- [TRY IT]: If a line of the data below holds the string "nums", copy it.

- [INPUT RECORDS]:
[Start of Attachment]
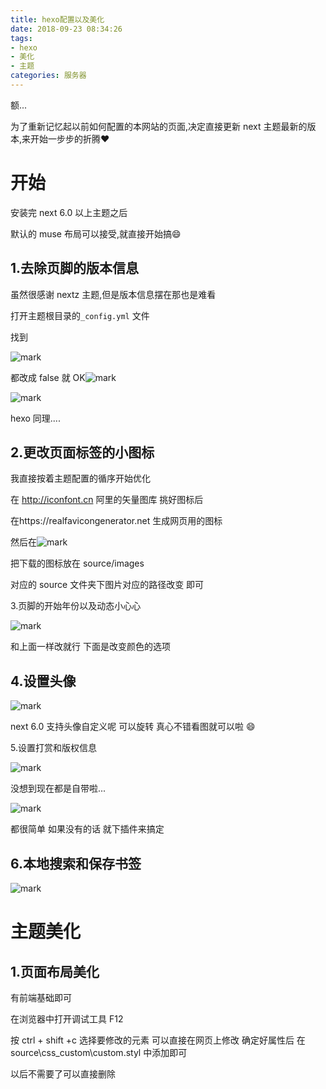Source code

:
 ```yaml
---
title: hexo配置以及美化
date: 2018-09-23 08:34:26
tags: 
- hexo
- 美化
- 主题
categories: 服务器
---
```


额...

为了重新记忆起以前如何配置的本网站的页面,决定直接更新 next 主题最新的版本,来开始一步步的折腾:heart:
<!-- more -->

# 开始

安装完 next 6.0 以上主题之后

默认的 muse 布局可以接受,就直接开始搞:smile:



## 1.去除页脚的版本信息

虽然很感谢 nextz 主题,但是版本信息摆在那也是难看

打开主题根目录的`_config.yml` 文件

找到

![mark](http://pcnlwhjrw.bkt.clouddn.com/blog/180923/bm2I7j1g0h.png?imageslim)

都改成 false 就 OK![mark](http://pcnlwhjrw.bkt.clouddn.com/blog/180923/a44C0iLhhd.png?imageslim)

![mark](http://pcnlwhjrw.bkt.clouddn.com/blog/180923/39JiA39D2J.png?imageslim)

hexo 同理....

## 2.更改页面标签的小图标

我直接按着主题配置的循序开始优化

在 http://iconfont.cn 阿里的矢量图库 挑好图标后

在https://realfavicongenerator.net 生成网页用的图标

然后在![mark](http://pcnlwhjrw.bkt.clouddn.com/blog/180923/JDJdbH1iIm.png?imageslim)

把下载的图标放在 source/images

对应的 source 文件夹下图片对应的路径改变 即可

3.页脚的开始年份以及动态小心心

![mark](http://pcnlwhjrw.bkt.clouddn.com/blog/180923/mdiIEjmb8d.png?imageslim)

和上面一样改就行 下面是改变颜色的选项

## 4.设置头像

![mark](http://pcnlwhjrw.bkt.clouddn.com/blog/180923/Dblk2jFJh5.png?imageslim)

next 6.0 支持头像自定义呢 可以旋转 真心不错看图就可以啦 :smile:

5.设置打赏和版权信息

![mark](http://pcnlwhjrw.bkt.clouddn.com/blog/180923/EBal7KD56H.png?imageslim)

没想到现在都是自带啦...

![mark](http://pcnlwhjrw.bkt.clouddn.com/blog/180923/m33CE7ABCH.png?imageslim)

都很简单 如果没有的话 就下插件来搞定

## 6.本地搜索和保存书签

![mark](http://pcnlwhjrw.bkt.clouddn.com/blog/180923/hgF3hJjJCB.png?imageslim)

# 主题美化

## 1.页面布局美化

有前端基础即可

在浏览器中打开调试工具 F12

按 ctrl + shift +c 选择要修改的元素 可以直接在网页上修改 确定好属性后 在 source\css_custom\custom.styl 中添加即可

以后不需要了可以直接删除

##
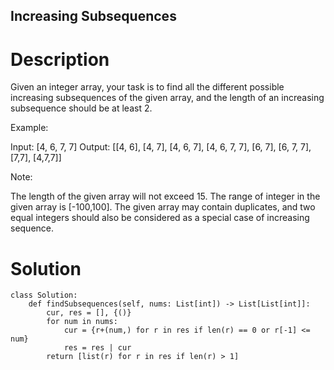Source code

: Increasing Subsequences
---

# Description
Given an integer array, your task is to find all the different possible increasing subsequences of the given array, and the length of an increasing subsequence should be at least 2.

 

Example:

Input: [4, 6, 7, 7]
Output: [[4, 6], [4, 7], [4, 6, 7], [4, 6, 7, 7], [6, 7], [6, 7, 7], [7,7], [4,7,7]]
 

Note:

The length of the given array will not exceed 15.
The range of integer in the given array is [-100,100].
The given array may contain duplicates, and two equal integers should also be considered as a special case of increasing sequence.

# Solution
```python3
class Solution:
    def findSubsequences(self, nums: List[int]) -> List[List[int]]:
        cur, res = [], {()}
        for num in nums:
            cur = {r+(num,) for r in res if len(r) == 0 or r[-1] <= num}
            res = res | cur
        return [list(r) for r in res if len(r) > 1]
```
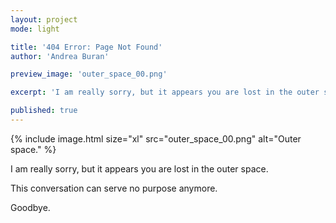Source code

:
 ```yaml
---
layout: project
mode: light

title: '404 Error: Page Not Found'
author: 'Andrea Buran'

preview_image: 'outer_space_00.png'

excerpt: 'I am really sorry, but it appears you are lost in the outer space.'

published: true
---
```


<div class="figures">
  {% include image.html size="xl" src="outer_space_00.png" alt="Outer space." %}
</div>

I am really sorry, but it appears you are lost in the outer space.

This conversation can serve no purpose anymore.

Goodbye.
[End of Attachment]
[Start of Attachment]
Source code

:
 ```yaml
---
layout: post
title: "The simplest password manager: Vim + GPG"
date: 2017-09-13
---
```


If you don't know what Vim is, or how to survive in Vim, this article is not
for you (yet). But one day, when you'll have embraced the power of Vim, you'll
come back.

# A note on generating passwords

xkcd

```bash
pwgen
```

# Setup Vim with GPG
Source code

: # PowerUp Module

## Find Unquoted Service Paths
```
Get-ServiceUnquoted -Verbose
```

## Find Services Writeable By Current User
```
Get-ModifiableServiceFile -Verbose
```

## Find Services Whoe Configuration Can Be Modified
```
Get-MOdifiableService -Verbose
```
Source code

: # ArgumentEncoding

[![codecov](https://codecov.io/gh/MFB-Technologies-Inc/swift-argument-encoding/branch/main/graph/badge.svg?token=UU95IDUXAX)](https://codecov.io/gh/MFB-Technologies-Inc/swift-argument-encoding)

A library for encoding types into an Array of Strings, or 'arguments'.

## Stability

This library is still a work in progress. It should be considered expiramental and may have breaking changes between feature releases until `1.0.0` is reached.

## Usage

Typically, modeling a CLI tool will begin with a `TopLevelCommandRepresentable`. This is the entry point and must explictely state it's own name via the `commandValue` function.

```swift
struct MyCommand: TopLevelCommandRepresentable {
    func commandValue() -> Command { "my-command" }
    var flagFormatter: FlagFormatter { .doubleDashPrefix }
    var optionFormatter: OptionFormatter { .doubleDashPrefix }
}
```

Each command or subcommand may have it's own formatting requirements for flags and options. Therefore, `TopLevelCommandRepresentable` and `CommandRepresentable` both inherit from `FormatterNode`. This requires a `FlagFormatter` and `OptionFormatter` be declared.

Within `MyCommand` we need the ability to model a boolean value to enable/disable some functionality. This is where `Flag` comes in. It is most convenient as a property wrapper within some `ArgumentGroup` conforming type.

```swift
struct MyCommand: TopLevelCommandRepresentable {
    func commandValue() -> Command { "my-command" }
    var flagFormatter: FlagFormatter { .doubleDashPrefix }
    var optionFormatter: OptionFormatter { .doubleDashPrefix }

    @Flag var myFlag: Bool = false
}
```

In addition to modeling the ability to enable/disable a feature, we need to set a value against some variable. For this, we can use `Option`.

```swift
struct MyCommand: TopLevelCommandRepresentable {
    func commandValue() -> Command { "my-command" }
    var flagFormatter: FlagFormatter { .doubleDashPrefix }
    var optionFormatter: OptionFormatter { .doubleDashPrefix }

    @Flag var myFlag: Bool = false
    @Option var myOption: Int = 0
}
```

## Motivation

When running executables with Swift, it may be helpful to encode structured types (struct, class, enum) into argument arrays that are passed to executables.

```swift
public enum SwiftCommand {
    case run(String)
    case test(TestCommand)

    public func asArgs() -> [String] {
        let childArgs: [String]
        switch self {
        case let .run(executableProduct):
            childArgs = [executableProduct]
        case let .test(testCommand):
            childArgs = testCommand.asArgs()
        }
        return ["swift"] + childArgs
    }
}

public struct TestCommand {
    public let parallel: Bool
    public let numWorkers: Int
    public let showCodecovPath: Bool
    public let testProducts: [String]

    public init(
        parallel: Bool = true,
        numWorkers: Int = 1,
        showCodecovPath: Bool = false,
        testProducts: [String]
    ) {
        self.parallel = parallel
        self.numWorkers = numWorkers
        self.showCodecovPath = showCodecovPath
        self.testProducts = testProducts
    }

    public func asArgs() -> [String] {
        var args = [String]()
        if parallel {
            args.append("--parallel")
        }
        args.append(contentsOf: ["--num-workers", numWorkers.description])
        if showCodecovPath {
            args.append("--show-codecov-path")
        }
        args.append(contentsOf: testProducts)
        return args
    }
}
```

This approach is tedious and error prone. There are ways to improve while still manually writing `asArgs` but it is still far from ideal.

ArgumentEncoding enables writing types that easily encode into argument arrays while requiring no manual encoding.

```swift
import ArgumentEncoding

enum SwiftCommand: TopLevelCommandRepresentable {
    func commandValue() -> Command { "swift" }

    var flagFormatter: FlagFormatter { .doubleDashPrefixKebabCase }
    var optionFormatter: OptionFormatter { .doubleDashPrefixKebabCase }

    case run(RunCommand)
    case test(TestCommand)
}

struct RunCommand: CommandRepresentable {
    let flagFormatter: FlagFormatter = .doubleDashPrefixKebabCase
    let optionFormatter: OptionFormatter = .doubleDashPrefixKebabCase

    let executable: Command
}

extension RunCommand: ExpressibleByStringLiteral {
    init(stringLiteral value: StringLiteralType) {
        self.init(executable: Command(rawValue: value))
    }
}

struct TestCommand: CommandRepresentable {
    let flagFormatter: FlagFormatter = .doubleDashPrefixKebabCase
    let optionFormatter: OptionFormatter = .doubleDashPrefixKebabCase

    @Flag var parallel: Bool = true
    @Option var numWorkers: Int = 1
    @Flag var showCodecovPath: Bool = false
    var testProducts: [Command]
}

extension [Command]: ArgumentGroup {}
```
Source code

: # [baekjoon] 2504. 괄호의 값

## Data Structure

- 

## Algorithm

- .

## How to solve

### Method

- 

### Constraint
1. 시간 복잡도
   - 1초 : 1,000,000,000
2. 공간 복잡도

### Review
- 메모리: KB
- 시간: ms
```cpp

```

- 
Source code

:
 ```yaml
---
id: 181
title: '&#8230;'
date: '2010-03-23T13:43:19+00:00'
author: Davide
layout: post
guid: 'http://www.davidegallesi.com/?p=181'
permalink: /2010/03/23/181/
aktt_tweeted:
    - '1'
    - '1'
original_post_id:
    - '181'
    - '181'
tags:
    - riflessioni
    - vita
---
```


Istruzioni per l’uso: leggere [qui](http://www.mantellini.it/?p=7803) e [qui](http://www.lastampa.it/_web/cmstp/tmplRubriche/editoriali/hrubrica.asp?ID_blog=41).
[End of Attachment]
- [ANSWER BELOW]:
    def findSubsequences(self, nums: List[int]) -> List[List[int]]:
        for num in nums:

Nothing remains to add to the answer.